I disagree that webapps will die - I think they'll just evolve and eventually will become universal applications based on HTML. Javascript will die, but not the web. However that is really a political question about how hard OS vendors will push users towards native apps (where they make money both from sales and more importantly from lock-in).
Will OS vendors continue to dominate computing? I think that's a more interesting question, and one we'll see play out over the next few decades. The web may yet reduce native platforms to a set of badly debugged device drivers.

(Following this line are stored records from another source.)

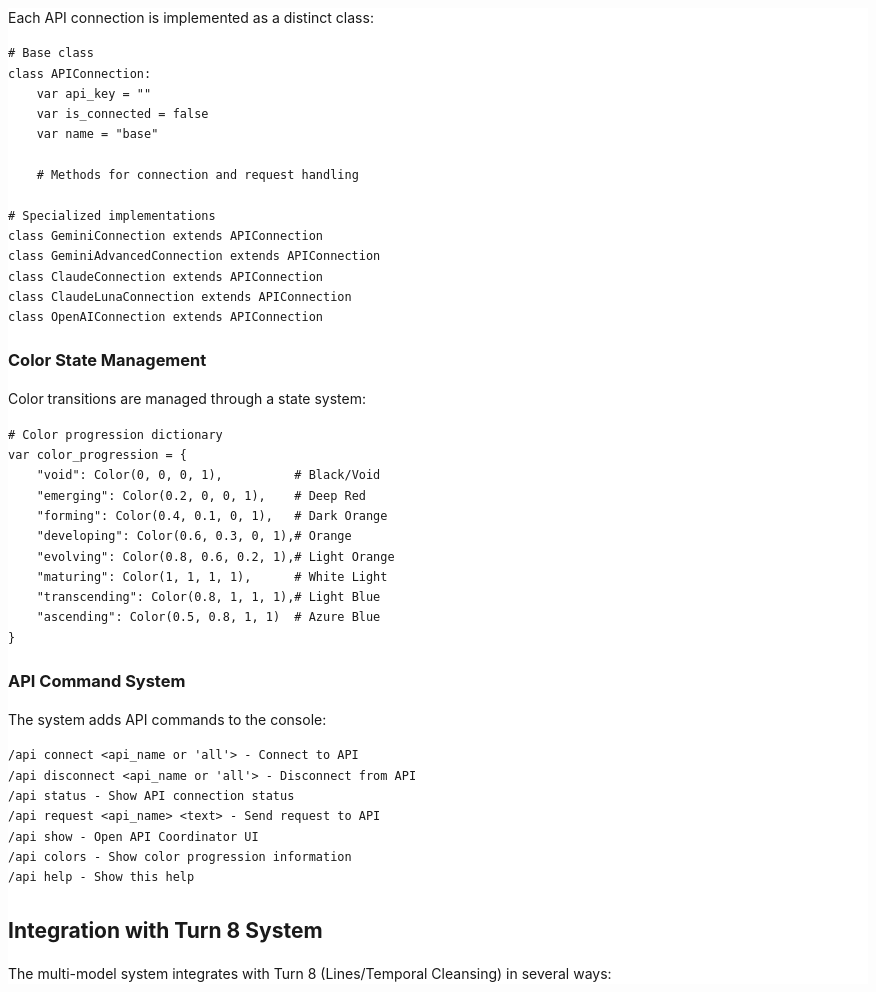 Each API connection is implemented as a distinct class:

```gdscript
# Base class
class APIConnection:
    var api_key = ""
    var is_connected = false
    var name = "base"
    
    # Methods for connection and request handling
    
# Specialized implementations
class GeminiConnection extends APIConnection
class GeminiAdvancedConnection extends APIConnection
class ClaudeConnection extends APIConnection
class ClaudeLunaConnection extends APIConnection
class OpenAIConnection extends APIConnection
```

### Color State Management

Color transitions are managed through a state system:

```gdscript
# Color progression dictionary
var color_progression = {
    "void": Color(0, 0, 0, 1),          # Black/Void
    "emerging": Color(0.2, 0, 0, 1),    # Deep Red
    "forming": Color(0.4, 0.1, 0, 1),   # Dark Orange
    "developing": Color(0.6, 0.3, 0, 1),# Orange
    "evolving": Color(0.8, 0.6, 0.2, 1),# Light Orange
    "maturing": Color(1, 1, 1, 1),      # White Light
    "transcending": Color(0.8, 1, 1, 1),# Light Blue
    "ascending": Color(0.5, 0.8, 1, 1)  # Azure Blue
}
```

### API Command System

The system adds API commands to the console:

```
/api connect <api_name or 'all'> - Connect to API
/api disconnect <api_name or 'all'> - Disconnect from API
/api status - Show API connection status
/api request <api_name> <text> - Send request to API
/api show - Open API Coordinator UI
/api colors - Show color progression information
/api help - Show this help
```

## Integration with Turn 8 System

The multi-model system integrates with Turn 8 (Lines/Temporal Cleansing) in several ways:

For all the faults of web development, I also prefer it over having to work within the blessed stack chosen for me by the OS vendor, and being forced to migrate every few years as they decide their old stack isn't worth maintaining (secretly I wonder if this constant churn is not also useful to them on some level, it stops app devs every considering other platforms, they're running just to stay still). In contrast web development means you can choose your own tools, you are not limited to using javascript if you don't subscribe to this latest fad that all logic must be in the front-end written in javascript (which never appeared interesting and unstoppable to me at least), and adhere to the original interfaces of the web which was so dumb and simple it was incredibly powerful:
Simple text files (markup, styles) sent over the network to the client, which interprets them in a predictable way to show your UI and data (the predictable part has improved much over the last decade).

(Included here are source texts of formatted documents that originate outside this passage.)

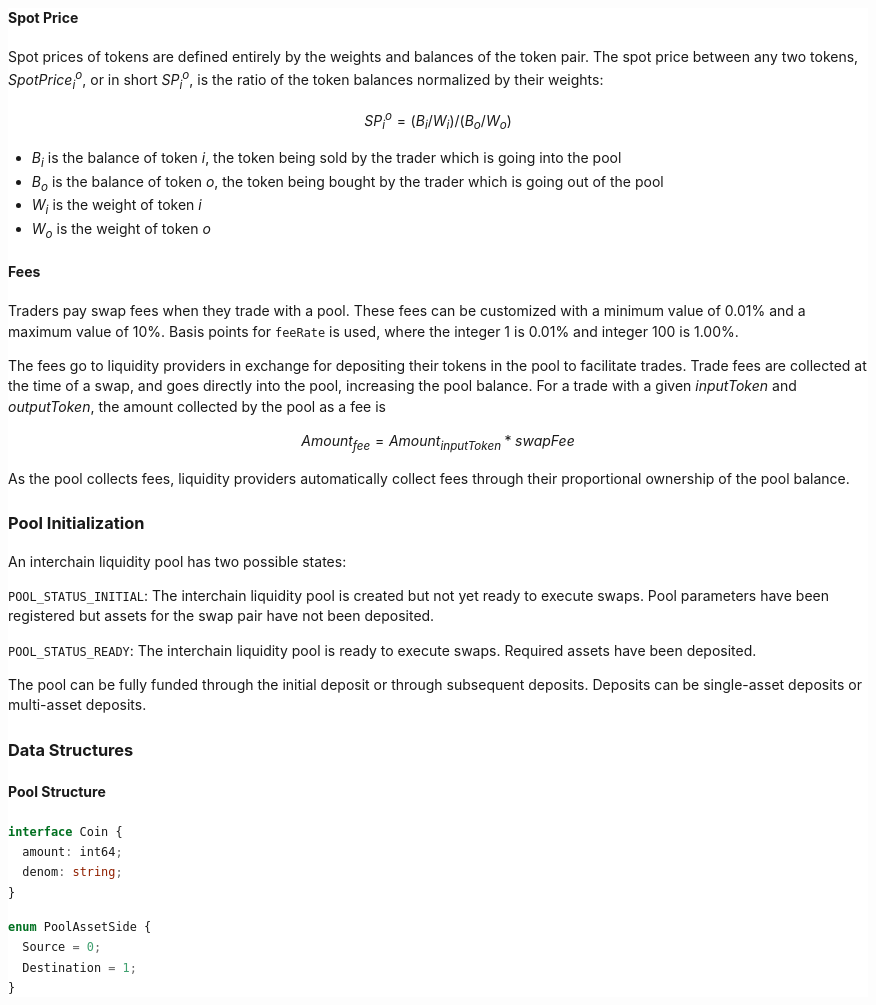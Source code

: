 #### Spot Price

Spot prices of tokens are defined entirely by the weights and balances of the token pair. The spot price between any two tokens, $SpotPrice_i^{o}$, or in short $SP_i^o$, is the ratio of the token balances normalized by their weights:

$$SP_i^o = (B_i/W_i)/(B_o/W_o)$$

- $B_i$ is the balance of token $i$, the token being sold by the trader which is going into the pool
- $B_o$ is the balance of token $o$, the token being bought by the trader which is going out of the pool
- $W_i$ is the weight of token $i$
- $W_o$ is the weight of token $o$

#### Fees

Traders pay swap fees when they trade with a pool. These fees can be customized with a minimum value of 0.01% and a maximum value of 10%. Basis points for `feeRate` is used, where the integer 1 is 0.01% and integer 100 is 1.00%.

The fees go to liquidity providers in exchange for depositing their tokens in the pool to facilitate trades. Trade fees are collected at the time of a swap, and goes directly into the pool, increasing the pool balance. For a trade with a given $inputToken$ and $outputToken$, the amount collected by the pool as a fee is

$$Amount_{fee} = Amount_{inputToken} * swapFee$$

As the pool collects fees, liquidity providers automatically collect fees through their proportional ownership of the pool balance.

### Pool Initialization

An interchain liquidity pool has two possible states:

`POOL_STATUS_INITIAL`: The interchain liquidity pool is created but not yet ready to execute swaps. Pool parameters have been registered but assets for the swap pair have not been deposited.

`POOL_STATUS_READY`: The interchain liquidity pool is ready to execute swaps. Required assets have been deposited.

The pool can be fully funded through the initial deposit or through subsequent deposits. Deposits can be single-asset deposits or multi-asset deposits.

### Data Structures

#### Pool Structure

```ts
interface Coin {
  amount: int64;
  denom: string;
}
```

```ts
enum PoolAssetSide {
  Source = 0;
  Destination = 1;
}
```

I do agree with you though that not having a bytecode for the web is a severe restriction on front-end development, and means that I prefer doing backend web work and using js in a limited way for ajax etc, not trying to use it to generate entire documents/UIs. Personally I find JS is fine for limited tasks, but not for writing apps in without quite a lot of pain. I expect that to be addressed at some point soon though, either by asm.js (not optimal), or something like Nacl. Till then, it's bliss working in whatever tools I want on the backend, even switching out tools if I want to, without the end user even knowing that I'm using a different stack - to them what is important is the app, not what it is written in - that is as it should be, and not something you see on other platforms. That's the attraction of web development for me, and one that native development will never equal.
I disagree that webapps will die - I think they'll just evolve and eventually will become universal applications based on HTML. Javascript will die, but not the web. However that is really a political question about how hard OS vendors will push users towards native apps (where they make money both from sales and more importantly from lock-in).
Will OS vendors continue to dominate computing? I think that's a more interesting question, and one we'll see play out over the next few decades. The web may yet reduce native platforms to a set of badly debugged device drivers.